Abstract
Ensembl is a software project to automatically annotate large eukaryotic genomes and release them freely into the public domain. The project currently automatically annotates 10 complete genomes. This makes very large demands on compute resources, due to the vast number of sequence comparisons that need to be executed. To circumvent the financial outlay often associated with classical supercomputing environments, farms of multiple, lower-cost machines have now become the norm and have been deployed successfully with this project. The architecture and design of farms containing hundreds of compute nodes is complex and nontrivial to implement. This study will define and explain some of the essential elements to consider when designing such systems. Server architecture and network infrastructure are discussed with a particular emphasis on solutions that worked and those that did not (often with fairly spectacular consequences). The aim of the study is to give the reader, who may be implementing a large-scale biocompute project, an insight into some of the pitfalls that may be waiting ahead.
In the beginning, flat files were the mainstay of bioinformatics. Most data could be easily represented as a sequence of ASCII characters. The number of known proteins was small, and genomes were a mere thought for the future. Sequence analysis became much more difficult during and after the advent of rapid DNA sequencing (Sanger and Coulson 1975).
The problem became harder still as researchers delved into the world of sequence comparison (Needleman and Wunsch 1970; Smith and Waterman 1981; Pearson and Lipman 1988; Altschul et al. 1990). It was rapidly discovered that techniques such as dynamic programming would be essential to solve any all-by-all sequence comparison problem. Flat files and single CPU servers were just not going to be enough for the task of whole-genome comparison and annotation.
Ensembl began as a project to automatically annotate vertebrate genomes. This initially involves running many commonly used bioinformatics tools such as gene-prediction algorithms, sequence database searches, and genomic feature-finding programs. Ensembl takes the output features from these tools and combines them to produce genome-wide data sets such as protein-coding genes, genome–genome alignments, synteny maps, and protein family clusters. Details of how this is done are described elsewhere in this issue.
For a genome of the size of human, the number of CPU hours needed to produce this annotation can run into many thousands.
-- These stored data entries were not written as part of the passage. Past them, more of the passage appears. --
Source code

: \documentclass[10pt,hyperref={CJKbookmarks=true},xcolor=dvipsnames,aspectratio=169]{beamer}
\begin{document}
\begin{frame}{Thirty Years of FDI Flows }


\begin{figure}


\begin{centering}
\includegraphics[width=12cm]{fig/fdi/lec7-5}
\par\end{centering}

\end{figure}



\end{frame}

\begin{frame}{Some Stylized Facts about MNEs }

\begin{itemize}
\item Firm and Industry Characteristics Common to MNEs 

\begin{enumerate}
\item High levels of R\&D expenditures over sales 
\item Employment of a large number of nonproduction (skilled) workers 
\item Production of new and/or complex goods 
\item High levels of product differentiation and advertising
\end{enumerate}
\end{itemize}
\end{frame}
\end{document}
Obviously, this is not useful to complete on a single CPU, but the problem can be divided up into many smaller tasks that can be distributed over multiple CPUs. For large numbers of CPUs, this reduces the time taken drastically.
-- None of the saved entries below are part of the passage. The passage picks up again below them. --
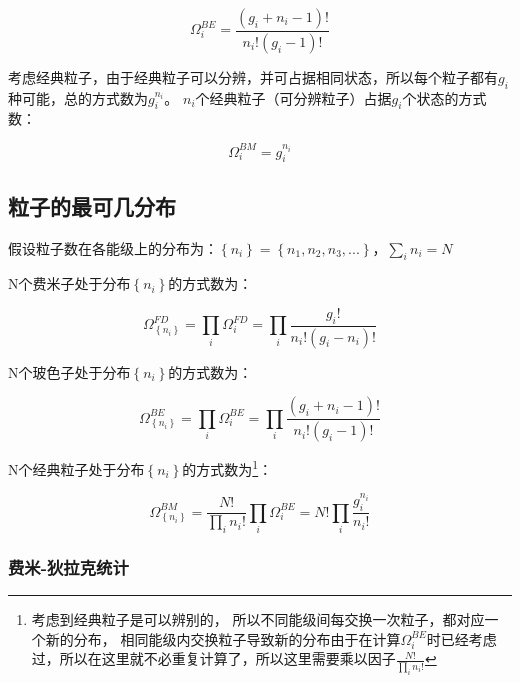 \begin{equation}\label{33-2}
\Omega _i^{BE}  = \frac{{\left( {g_i  + n_i  - 1} \right)!}}{{n_i !\left( {g_i  - 1} \right)!}}
\end{equation}


考虑经典粒子，由于经典粒子可以分辨，并可占据相同状态，所以每个粒子都有$g_i$种可能，总的方式数为$g_i ^{n_i } $。
$n_i$个经典粒子（可分辨粒子）占据$g_i$个状态的方式数：

\begin{equation}\label{33-3}
\Omega _i^{BM}  = g_i ^{n_i }
\end{equation}


\subsection{粒子的最可几分布}


假设粒子数在各能级上的分布为：$\left\{ {n_i } \right\} = \left\{ {n_1 ,n_2 ,n_3 ,...} \right\}$，$\sum\limits_i {n_i }  = N$

N个费米子处于分布$\left\{ {n_i } \right\}$的方式数为：

\begin{equation}\label{33-4}
\Omega _{\left\{ {n_i } \right\}}^{FD}  = \prod\limits_i {\Omega _i^{FD} }  = \prod\limits_i {\frac{{g_i !}}{{n_i !\left( {g_i  - n_i } \right)!}}}
\end{equation}


N个玻色子处于分布$\left\{ {n_i } \right\}$的方式数为：


\begin{equation}\label{33-5}
\Omega _{\left\{ {n_i } \right\}}^{BE}  = \prod\limits_i {\Omega _i^{BE} }  = \prod\limits_i {\frac{{\left( {g_i  + n_i  - 1} \right)!}}{{n_i !\left( {g_i  - 1} \right)!}}}
\end{equation}

N个经典粒子处于分布$\left\{ {n_i } \right\}$的方式数为\footnote{考虑到经典粒子是可以辨别的，
所以不同能级间每交换一次粒子，都对应一个新的分布，
相同能级内交换粒子导致新的分布由于在计算$\Omega _i^{BE} $时已经考虑过，所以在这里就不必重复计算了，所以这里需要乘以因子$\frac{{N!}}{{\prod\limits_i {n_i !} }}$}：

\begin{equation}\label{33-6}
\Omega _{\left\{ {n_i } \right\}}^{BM}  = \frac{{N!}}{{\prod\limits_i {n_i !} }}\prod\limits_i {\Omega _i^{BE} }  = N!\prod\limits_i {\frac{{g_i ^{n_i } }}{{n_i !}}}
\end{equation}

\subsubsection{费米-狄拉克统计}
Initially consisting of the human genome, the project has subsequently grown to encompass mouse, rat, zebrafish, and fugu, to name but four. Accordingly, the compute requirement for the project expanded. Starting with one 466-MHz Alpha DS10, and 200 GB of storage, to what is now a sizable enterprise class-computing infrastructure, comprising >1200 CPUS and >20 TB of online storage (Fig. 1). On the basis of these figures, genome analysis requirements exceed expectations of CPU computational scaling (Moore 1965).
METHODS
Design
The Problem
As stated, Ensembl needs to compute sequence similarities and execute pattern discovery algorithms to produce gene structures. The data is also denormalized by EnsMart to allow rapid search and queries to take place. The construction of the EnsMart database is a sizable task that requires access to all current Ensembl databases. The current sequence databases that are required for an Ensembl gene build are >50 GB in size, with a final build database size that is >200 GB.
Servers and architecture design for this project include commodity hardware with small memory configurations, and small disk units, up to large SMP servers with fast RAID storage to hold the core databases.
Fortunately, the algorithms that are executed fall mainly into the class of problems that, in computer science, are termed as `embarrassingly parallel' (Fox et al. 1994). Classical parallel processes need to communicate and update information between threads or instances of the parallel process. An embarrassingly parallel application does not require interprocess communication. As such, each thread or section of the problem is independent and can be executed without reference to any of the other processes. If this were not the case, farm architectures would not be applicable for this task.
Hardware and CPUs
The heart of sequence comparison is an inherently integer-based problem. CPUs with good integer performance and sufficient level-two caches perform exceptionally well with dynamic programming tasks. Certain sequence comparison tasks, such as BLAST (Altschul et al. 1990) also demand considerable input/output (I/O) subsystems. They read large files and write considerable output. For these types of algorithms, localized storage is essential to bind the data files as tightly as possible to the core CPU.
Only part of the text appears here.